A cohort study of 188 patients with VTE 28 reported that the risk of recurrent VTE increased by 25% per 100 nm*min increase in ETP (hazard ratio, 1.25 per 100 nm*min increase; 95% CI, 1.01–1.55). The Austrian Study on Recurrent Venous Thromboembolism (AUREC), which is a cohort study with patients with an unprovoked first episode of VTE, showed that the risk of recurrent VTE increased by 1.4% for each 1% increase in ETP (hazard ratio 1.014 per 1% increase in ETP; 95% CI, 1.0–1.03; P = 0.06) 25. Another study derived from the AUREC cohort showed that the relative risk of recurrent VTE increased by 4% (relative risk [RR], 1.04; 95% CI, 1.02–1.06) for each 10 nm increase in thrombin peak 27. The Vienna Cancer and Thrombosis Study (CATS), a prospective cohort study of patients with cancer, demonstrated that patients who developed VTE had 10% higher thrombin peak at baseline than those without VTE events (peak values 556 nm, 95% CI 432–677 and 499 nm, 95% CI 360–603, respectively) 39. Considering ETP and thrombin peak as surrogate markers of recurrent VTE risk, as described in the aforementioned trials, our results suggest that rosuvastatin has the potential to decrease the risk of recurrent VTE by 14–25%. Interestingly, a meta‐analysis of observational studies reported that statins reduced the overall risk of recurrent VTE by 27% (RR, 0.73; 95% CI, 0.68–0.79) 10. Therefore, our finding that statins are capable of modulating the prothrombotic profile in patients after a first VTE episode could be interpreted as statins having the potential to decrease the risk of recurrence.

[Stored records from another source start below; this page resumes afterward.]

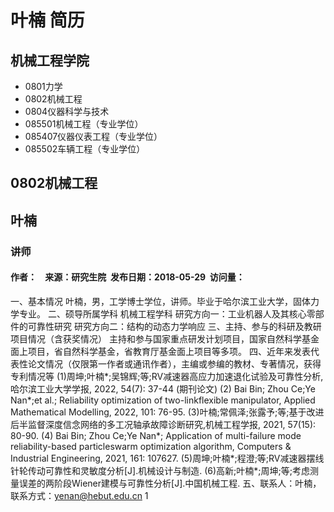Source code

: # 叶楠 简历

## 机械工程学院
- 0801力学
- 0802机械工程
- 0804仪器科学与技术
- 085501机械工程（专业学位）
- 085407仪器仪表工程（专业学位）
- 085502车辆工程（专业学位）

## 0802机械工程

## 叶楠

### 讲师

#### 作者：     来源：研究生院  发布日期：2018-05-29  访问量：
一、基本情况
叶楠，男，工学博士学位，讲师。毕业于哈尔滨工业大学，固体力学专业。
二、硕导所属学科
机械工程学科
研究方向一：工业机器人及其核心零部件的可靠性研究
研究方向二：结构的动态力学响应
三、主持、参与的科研及教研项目情况（含获奖情况）
主持和参与国家重点研发计划项目，国家自然科学基金面上项目，省自然科学基金，省教育厅基金面上项目等多项。
四、近年来发表代表性论文情况（仅限第一作者或通讯作者），主编或参编的教材、专著情况，获得专利情况等
(1)周坤;叶楠*;吴锦辉;等;RV减速器高应力加速退化试验及可靠性分析,哈尔滨工业大学学报, 2022, 54(7): 37-44 (期刊论文)
(2) Bai Bin; Zhou Ce;Ye Nan*;et al.; Reliability optimization of two-linkflexible manipulator, Applied Mathematical Modelling, 2022, 101: 76-95.
(3)叶楠;常佩泽;张露予;等;基于改进后半监督深度信念网络的多工况轴承故障诊断研究,机械工程学报, 2021, 57(15): 80-90.
(4) Bai Bin; Zhou Ce;Ye Nan*; Application of multi-failure mode reliability-based particleswarm optimization algorithm, Computers & Industrial Engineering, 2021, 161: 107627.
(5)周坤;叶楠*;程澄;等;RV减速器摆线针轮传动可靠性和灵敏度分析[J].机械设计与制造.
(6)高新;叶楠*;周坤;等;考虑测量误差的两阶段Wiener建模与可靠性分析[J].中国机械工程.
五、联系人：叶楠，联系方式：yenan@hebut.edu.cn
1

We also observed that the relative treatment effect of rosuvastatin on ETP was mainly driven by the absence of an increase in this parameter among rosuvastatin users, in contrast to a significant increase in ETP in patients not using statins. This is consistent with a previous observation from this trial demonstrating that the difference in D‐dimer levels between the treatment groups was driven by the absence of an increase in D‐dimer following rosuvastatin use 12. As both thrombin generation and D‐dimer are markers of hypercoagulability 25, 26, the current results provide further evidence that rosuvastatin may prevent a rebound phenomenon; that is, a shift to a more procoagulant profile along with increased risk of a recurrence of VTE after the sudden withdrawal of anticoagulant treatment 40, 41. Preventing such a rebound hypercoagulability may be a further benefit to patients with previous VTE in whom anticoagulation is withdrawn.

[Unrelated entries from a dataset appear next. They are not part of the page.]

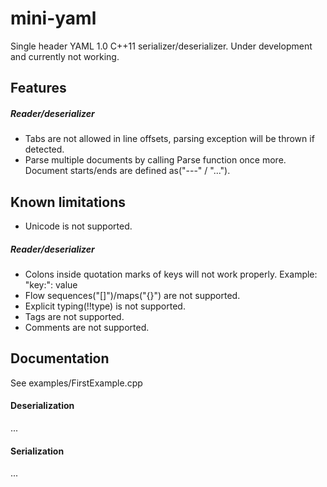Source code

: # mini-yaml
Single header YAML 1.0 C++11 serializer/deserializer.
Under development and currently not working.
## Features

##### Reader/deserializer
- Tabs are not allowed in line offsets, parsing exception will be thrown if detected.
- Parse multiple documents by calling Parse function once more.
Document starts/ends are defined as("---" / "...").


## Known limitations
- Unicode is not supported.
##### Reader/deserializer
- Colons inside quotation marks of keys will not work properly.
Example: "key:": value
- Flow sequences("[]")/maps("{}") are not supported.
- Explicit typing(!!type) is not supported.
- Tags are not supported.
- Comments are not supported.


## Documentation
See examples/FirstExample.cpp

#### Deserialization
...

#### Serialization
...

It is worth noting that the decrease in ETP and thrombin peak appeared strongest in participants with unprovoked VTE and in those with cardiovascular risk factors. This potential benefit for patients who had unprovoked VTE is interesting because these patients are at high risk of recurrent VTE 2, and anticoagulants may not be prescribed if a patient is considered to be at high risk of anticoagulation‐related bleeding 42. Secondary prevention with statin therapy may be a convenient alternative treatment, as statins do not increase the risk of bleeding complications 43. In addition, a benefit among patients with cardiovascular risk factors is noteworthy because most of these patients are already likely to receive statins 44. Therefore, the possibility of using one single drug to prevent both cardiovascular diseases and VTE could diminish the medication burden associated with the use of several classes of drugs and decrease the risk of adverse effects, thus increasing the changes in treatment efficacy 45.

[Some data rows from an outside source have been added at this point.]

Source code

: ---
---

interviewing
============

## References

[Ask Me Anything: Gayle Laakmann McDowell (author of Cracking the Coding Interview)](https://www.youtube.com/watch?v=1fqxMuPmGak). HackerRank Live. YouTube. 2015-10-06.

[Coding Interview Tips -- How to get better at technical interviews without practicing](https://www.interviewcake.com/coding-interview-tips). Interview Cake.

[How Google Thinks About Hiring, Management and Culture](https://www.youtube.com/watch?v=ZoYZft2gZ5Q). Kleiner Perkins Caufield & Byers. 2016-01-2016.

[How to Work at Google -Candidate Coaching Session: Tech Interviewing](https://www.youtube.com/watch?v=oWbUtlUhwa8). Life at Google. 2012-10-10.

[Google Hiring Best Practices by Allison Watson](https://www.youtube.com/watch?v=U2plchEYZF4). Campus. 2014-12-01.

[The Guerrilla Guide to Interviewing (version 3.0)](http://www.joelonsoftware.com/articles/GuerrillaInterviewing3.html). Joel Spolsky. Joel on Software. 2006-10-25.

Although our results point to a decrease in thrombin generation potential by rosuvastatin, not all thrombin generation parameters were modified after the treatment. The lag time and velocity index did not change substantially, whereas the time to peak decreased in rosuvastatin users, in comparison with non‐statin users. Despite the fact that a reduced time to peak may indicate a hypercoagulable state 20, the real significance of this parameter is not known, because it is not associated with the risk of VTE. Conversely, as time to peak is calculated based on the thrombin values, a shortened time to peak may be explained by a relative reduction in ETP and thrombin peak 46; a similar phenomenon was reported in a previous study, wherein a protraction of the thrombin generation curve lengthened the time to peak 47.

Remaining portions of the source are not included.